Imagine the consequences for the traditional pub conversation:
“What are you driving these days?”
“Me? Oh, a Saab 9-3 Turbo X Sportwagon.”
Why, the keys virtually jangle themselves.
Or they would, if the car came with keys. It doesn't. It comes with a thumb-sized rubber stub that (in keeping with one of Saab's time-worn eccentricities) you plug into a socket down to your left, near the handbrake. What with metal-free substitutes such as this one, credit card-style key replacements and entirely keyless entry systems, it's clear that the traditional car key is under threat like nothing else in our times, with the possible exception of Luton Town Football Club. What will the men of the future jangle? A terrifying chasm opens up for the male psyche.
Meanwhile, you are looking at the Saab 9-3 Turbo X Sportwagon and perhaps thinking to yourself, “Sportwagon? They mean estate, surely.” But no. They most emphatically do not mean estate car. Estate car they most emphatically do not mean. Large parts of the car industry turn out to be in flight from this passion-killing expression - sensing, perhaps, that something about the term “estate”, when hitched to the term “car”, tips a mug of cold coffee on to life's cream-coloured carpet.
Audi goes with the word Avant. BMW prefers “Touring”. (It's not a BMW 3 Series estate, it's a BMW 3 Series Touring.) Saab, from Sweden, joins Peugeot and Alfa Romeo in opting for the exotic, continental-flavoured Sportwagon - the best of the available cover-ups so far, in my view.

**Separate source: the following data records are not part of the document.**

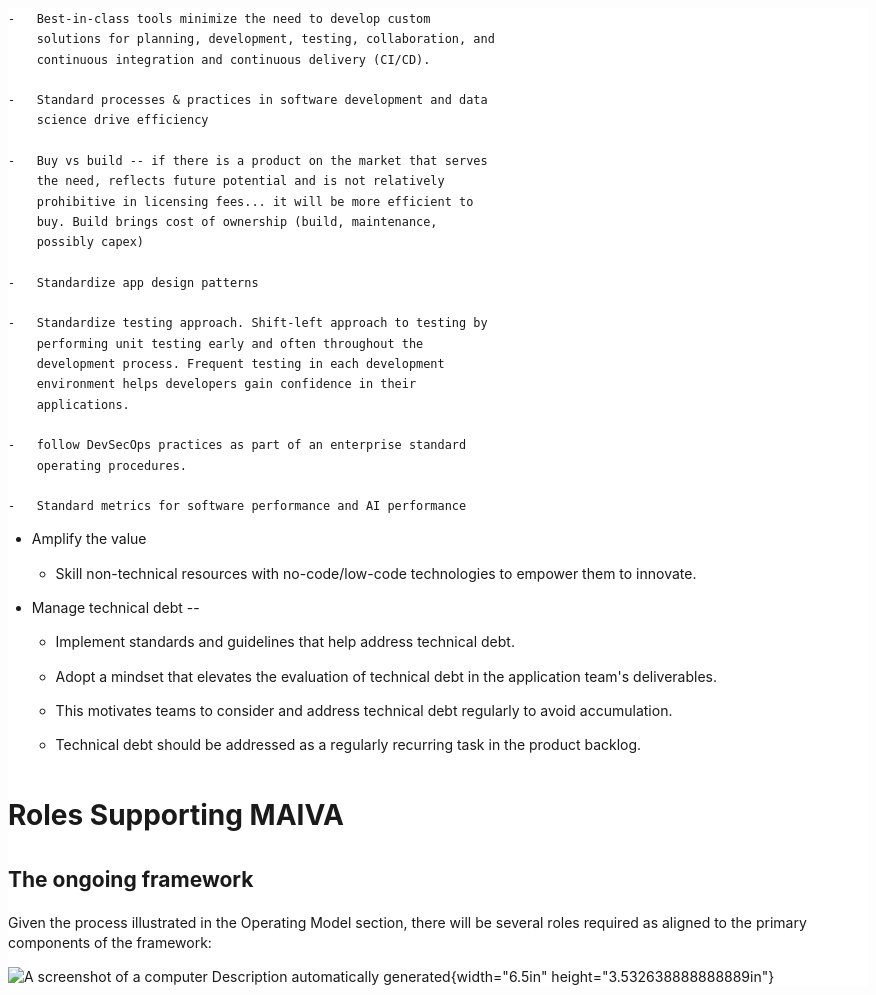     -   Best-in-class tools minimize the need to develop custom
        solutions for planning, development, testing, collaboration, and
        continuous integration and continuous delivery (CI/CD).

    -   Standard processes & practices in software development and data
        science drive efficiency

    -   Buy vs build -- if there is a product on the market that serves
        the need, reflects future potential and is not relatively
        prohibitive in licensing fees... it will be more efficient to
        buy. Build brings cost of ownership (build, maintenance,
        possibly capex)

    -   Standardize app design patterns

    -   Standardize testing approach. Shift-left approach to testing by
        performing unit testing early and often throughout the
        development process. Frequent testing in each development
        environment helps developers gain confidence in their
        applications.

    -   follow DevSecOps practices as part of an enterprise standard
        operating procedures. 

    -   Standard metrics for software performance and AI performance

-   Amplify the value

    -   Skill non-technical resources with no-code/low-code technologies
        to empower them to innovate.

-   Manage technical debt --

    -   Implement standards and guidelines that help address technical
        debt. 

    -   Adopt a mindset that elevates the evaluation of technical debt
        in the application team\'s deliverables.

    -   This motivates teams to consider and address technical debt
        regularly to avoid accumulation.

    -   Technical debt should be addressed as a regularly recurring task
        in the product backlog.

# Roles Supporting MAIVA

## The ongoing framework

Given the process illustrated in the Operating Model section, there will
be several roles required as aligned to the primary components of the
framework:

![A screenshot of a computer Description automatically
generated](media/image18.png){width="6.5in"
height="3.532638888888889in"}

The thinking seems to be that, if you're in an estate car, you can only ever be doing something dutifully domestic and drudgy, probably incorporating a recycling centre or an out-of-town shopping complex - or possibly even both in the same trip, if the estate car in question is a Volvo V70. If you're in a Sportwagon, on the other hand, then clearly you are either on your way to, or back from, Switzerland. You are fulfilling a diary of almost ceaseless activity involving, in all probability, skis and paragliding equipment, not to mention innumerable alfresco dining opportunities.
The glamour of the Saab 9-3 Turbo X Sportwagon goes beyond a carefully chosen euphemism, though. When it came to strapping a turbo charger to ordinary production cars, Saab was a pioneer. This new car (2.6 V6 engine, “limited edition”, black paint only) harks back to the great early turbo-charged Saabs - the Saab 99 Turbo of 1977 and the Saab 900 Aero Turbo 16 which, for Saab fans, evokes the 1980s as effectively as any picture of Mel and Kim.

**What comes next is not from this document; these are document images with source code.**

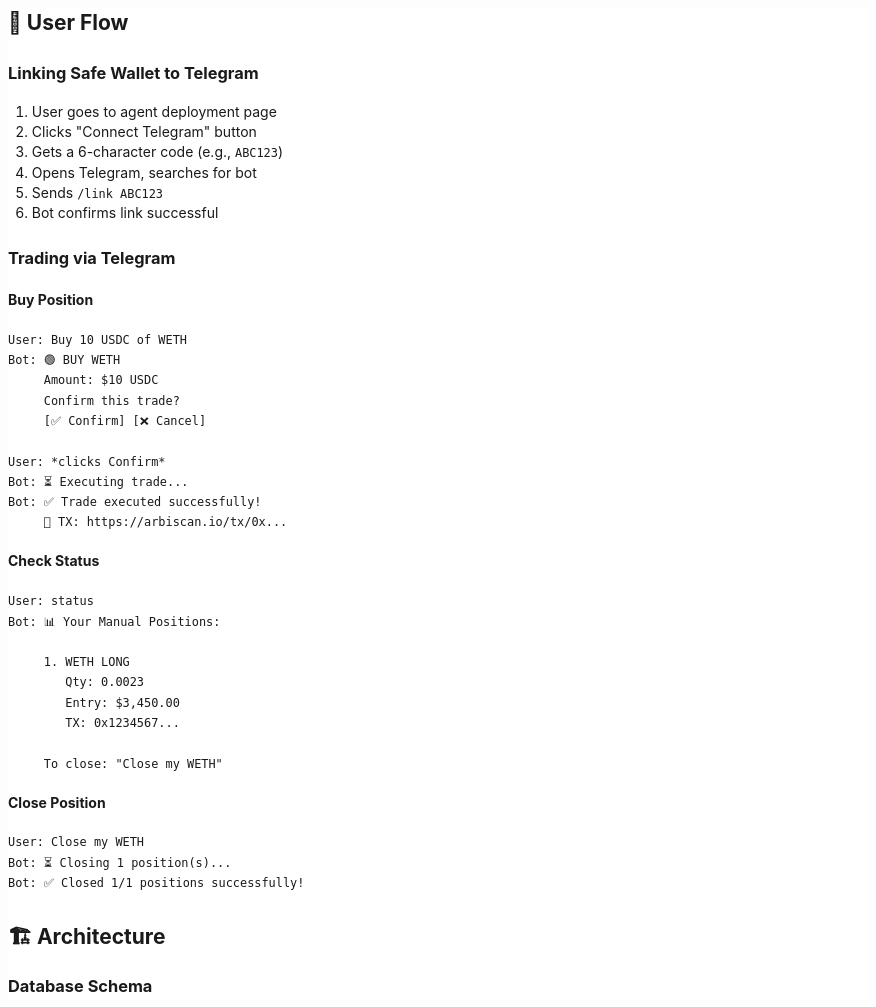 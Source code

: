 ## 📱 User Flow

### Linking Safe Wallet to Telegram

1. User goes to agent deployment page
2. Clicks "Connect Telegram" button
3. Gets a 6-character code (e.g., `ABC123`)
4. Opens Telegram, searches for bot
5. Sends `/link ABC123`
6. Bot confirms link successful

### Trading via Telegram

#### Buy Position
```
User: Buy 10 USDC of WETH
Bot: 🟢 BUY WETH
     Amount: $10 USDC
     Confirm this trade?
     [✅ Confirm] [❌ Cancel]

User: *clicks Confirm*
Bot: ⏳ Executing trade...
Bot: ✅ Trade executed successfully!
     🔗 TX: https://arbiscan.io/tx/0x...
```

#### Check Status
```
User: status
Bot: 📊 Your Manual Positions:
     
     1. WETH LONG
        Qty: 0.0023
        Entry: $3,450.00
        TX: 0x1234567...
     
     To close: "Close my WETH"
```

#### Close Position
```
User: Close my WETH
Bot: ⏳ Closing 1 position(s)...
Bot: ✅ Closed 1/1 positions successfully!
```

## 🏗️ Architecture

### Database Schema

The new model's unique proposition is a highly refined all-wheel drive system, the full technical understanding of which will test your knowledge of “electronic rear limited-slip differential” and “wet multi-plate clutch units”.
Suffice to say that, as a result of this, the 9-3 X Turbo a) goes blisteringly fast and b) remains, unlike most cars of this shape, incredibly stable in and out of corners. That's got to be good news for car-bound dogs everywhere. No more sliding helplessly across the boot in a scuttle of paws, and slamming your nose into the sidewindow.

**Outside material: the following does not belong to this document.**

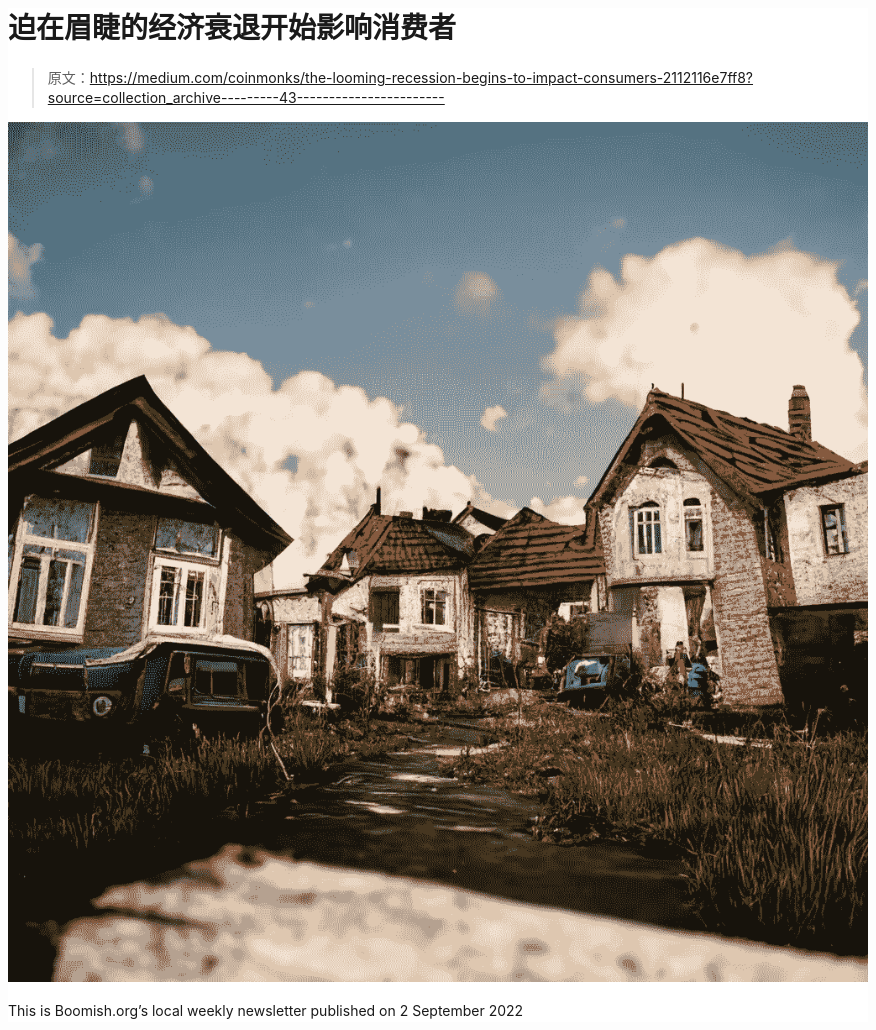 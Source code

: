 # 迫在眉睫的经济衰退开始影响消费者

> 原文：<https://medium.com/coinmonks/the-looming-recession-begins-to-impact-consumers-2112116e7ff8?source=collection_archive---------43----------------------->

![](img/0334cd36084aacd9cd7b7770498b8c15.png)

This is Boomish.org’s local weekly newsletter published on 2 September 2022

But it's also good news for people who know, deep down, that they need an estate car, but feel rather depressed about it because they reason that buying one is effectively signing a letter of resignation on behalf of their souls. (These same people worry further that, soon after buying their estate, they will find themselves putting a grey carry-box on the top of it - at which point everything really will be over.)
Such people will twist the rubber stub in the Saab's ignition and hear something that you don't associate with estate cars - the rousing top-note and burble of a conscientiously tuned engine. They'll be able to peel away from standing as if they were in a sports car. And then they will be able to take their rubbish to the dump.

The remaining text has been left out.